§ **REQUIREMENT**: Every entry is to be written out word for word.

---------- DATA FOR PROCESSING ----------

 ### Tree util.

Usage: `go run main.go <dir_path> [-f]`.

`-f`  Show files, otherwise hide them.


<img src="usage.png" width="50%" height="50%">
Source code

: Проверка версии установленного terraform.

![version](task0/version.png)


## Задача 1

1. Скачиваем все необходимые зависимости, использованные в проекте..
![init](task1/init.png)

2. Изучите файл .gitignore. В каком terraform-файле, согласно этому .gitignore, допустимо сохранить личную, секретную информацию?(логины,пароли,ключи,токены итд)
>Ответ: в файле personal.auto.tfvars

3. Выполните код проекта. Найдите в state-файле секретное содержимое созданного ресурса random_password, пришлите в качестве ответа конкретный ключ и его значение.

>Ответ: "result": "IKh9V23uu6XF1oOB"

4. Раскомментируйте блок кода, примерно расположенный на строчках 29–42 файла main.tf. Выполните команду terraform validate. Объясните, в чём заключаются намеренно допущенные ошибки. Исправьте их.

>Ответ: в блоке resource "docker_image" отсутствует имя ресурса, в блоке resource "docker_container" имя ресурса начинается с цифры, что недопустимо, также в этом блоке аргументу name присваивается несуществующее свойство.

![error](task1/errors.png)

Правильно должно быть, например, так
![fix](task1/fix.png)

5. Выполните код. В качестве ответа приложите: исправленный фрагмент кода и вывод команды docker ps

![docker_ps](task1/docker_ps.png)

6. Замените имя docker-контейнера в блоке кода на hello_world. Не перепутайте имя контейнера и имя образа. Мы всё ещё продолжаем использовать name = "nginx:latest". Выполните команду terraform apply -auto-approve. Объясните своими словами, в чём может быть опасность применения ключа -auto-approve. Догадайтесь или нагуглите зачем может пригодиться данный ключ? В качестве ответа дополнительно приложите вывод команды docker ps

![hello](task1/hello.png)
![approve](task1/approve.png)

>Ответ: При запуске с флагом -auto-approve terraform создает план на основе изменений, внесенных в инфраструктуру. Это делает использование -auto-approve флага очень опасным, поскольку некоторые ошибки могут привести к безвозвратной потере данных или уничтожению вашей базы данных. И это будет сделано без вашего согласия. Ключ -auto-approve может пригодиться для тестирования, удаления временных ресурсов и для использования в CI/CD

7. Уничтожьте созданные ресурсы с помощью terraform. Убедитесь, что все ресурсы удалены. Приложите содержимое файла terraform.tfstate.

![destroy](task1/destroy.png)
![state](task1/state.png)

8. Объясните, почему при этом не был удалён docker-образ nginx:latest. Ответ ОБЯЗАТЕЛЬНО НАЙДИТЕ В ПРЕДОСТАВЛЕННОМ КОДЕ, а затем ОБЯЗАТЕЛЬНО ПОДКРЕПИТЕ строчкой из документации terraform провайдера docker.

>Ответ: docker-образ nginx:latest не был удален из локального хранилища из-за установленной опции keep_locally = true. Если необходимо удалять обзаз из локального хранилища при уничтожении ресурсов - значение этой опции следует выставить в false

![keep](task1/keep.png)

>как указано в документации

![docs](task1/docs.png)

----------

§ **EXERCISE ANSWER**:
 ### Tree util.

Usage: `go run main.go <dir_path> [-f]`.

`-f`  Show files, otherwise hide them.


<img src="usage.png" width="50%" height="50%">
Source code

: Проверка версии установленного terraform.

![version](task0/version.png)


## Задача 1

1. Скачиваем все необходимые зависимости, использованные в проекте..
![init](task1/init.png)

2. Изучите файл .gitignore. В каком terraform-файле, согласно этому .gitignore, допустимо сохранить личную, секретную информацию?(логины,пароли,ключи,токены итд)
>Ответ: в файле personal.auto.tfvars

3. Выполните код проекта. Найдите в state-файле секретное содержимое созданного ресурса random_password, пришлите в качестве ответа конкретный ключ и его значение.

>Ответ: "result": "IKh9V23uu6XF1oOB"

4. Раскомментируйте блок кода, примерно расположенный на строчках 29–42 файла main.tf. Выполните команду terraform validate. Объясните, в чём заключаются намеренно допущенные ошибки. Исправьте их.

>Ответ: в блоке resource "docker_image" отсутствует имя ресурса, в блоке resource "docker_container" имя ресурса начинается с цифры, что недопустимо, также в этом блоке аргументу name присваивается несуществующее свойство.

![error](task1/errors.png)

Правильно должно быть, например, так
![fix](task1/fix.png)

5. Выполните код. В качестве ответа приложите: исправленный фрагмент кода и вывод команды docker ps

![docker_ps](task1/docker_ps.png)

6. Замените имя docker-контейнера в блоке кода на hello_world. Не перепутайте имя контейнера и имя образа. Мы всё ещё продолжаем использовать name = "nginx:latest". Выполните команду terraform apply -auto-approve. Объясните своими словами, в чём может быть опасность применения ключа -auto-approve. Догадайтесь или нагуглите зачем может пригодиться данный ключ? В качестве ответа дополнительно приложите вывод команды docker ps

![hello](task1/hello.png)
![approve](task1/approve.png)

>Ответ: При запуске с флагом -auto-approve terraform создает план на основе изменений, внесенных в инфраструктуру. Это делает использование -auto-approve флага очень опасным, поскольку некоторые ошибки могут привести к безвозвратной потере данных или уничтожению вашей базы данных. И это будет сделано без вашего согласия. Ключ -auto-approve может пригодиться для тестирования, удаления временных ресурсов и для использования в CI/CD

7. Уничтожьте созданные ресурсы с помощью terraform. Убедитесь, что все ресурсы удалены. Приложите содержимое файла terraform.tfstate.

![destroy](task1/destroy.png)
![state](task1/state.png)

8. Объясните, почему при этом не был удалён docker-образ nginx:latest. Ответ ОБЯЗАТЕЛЬНО НАЙДИТЕ В ПРЕДОСТАВЛЕННОМ КОДЕ, а затем ОБЯЗАТЕЛЬНО ПОДКРЕПИТЕ строчкой из документации terraform провайдера docker.

>Ответ: docker-образ nginx:latest не был удален из локального хранилища из-за установленной опции keep_locally = true. Если необходимо удалять обзаз из локального хранилища при уничтожении ресурсов - значение этой опции следует выставить в false

![keep](task1/keep.png)

>как указано в документации

![docs](task1/docs.png)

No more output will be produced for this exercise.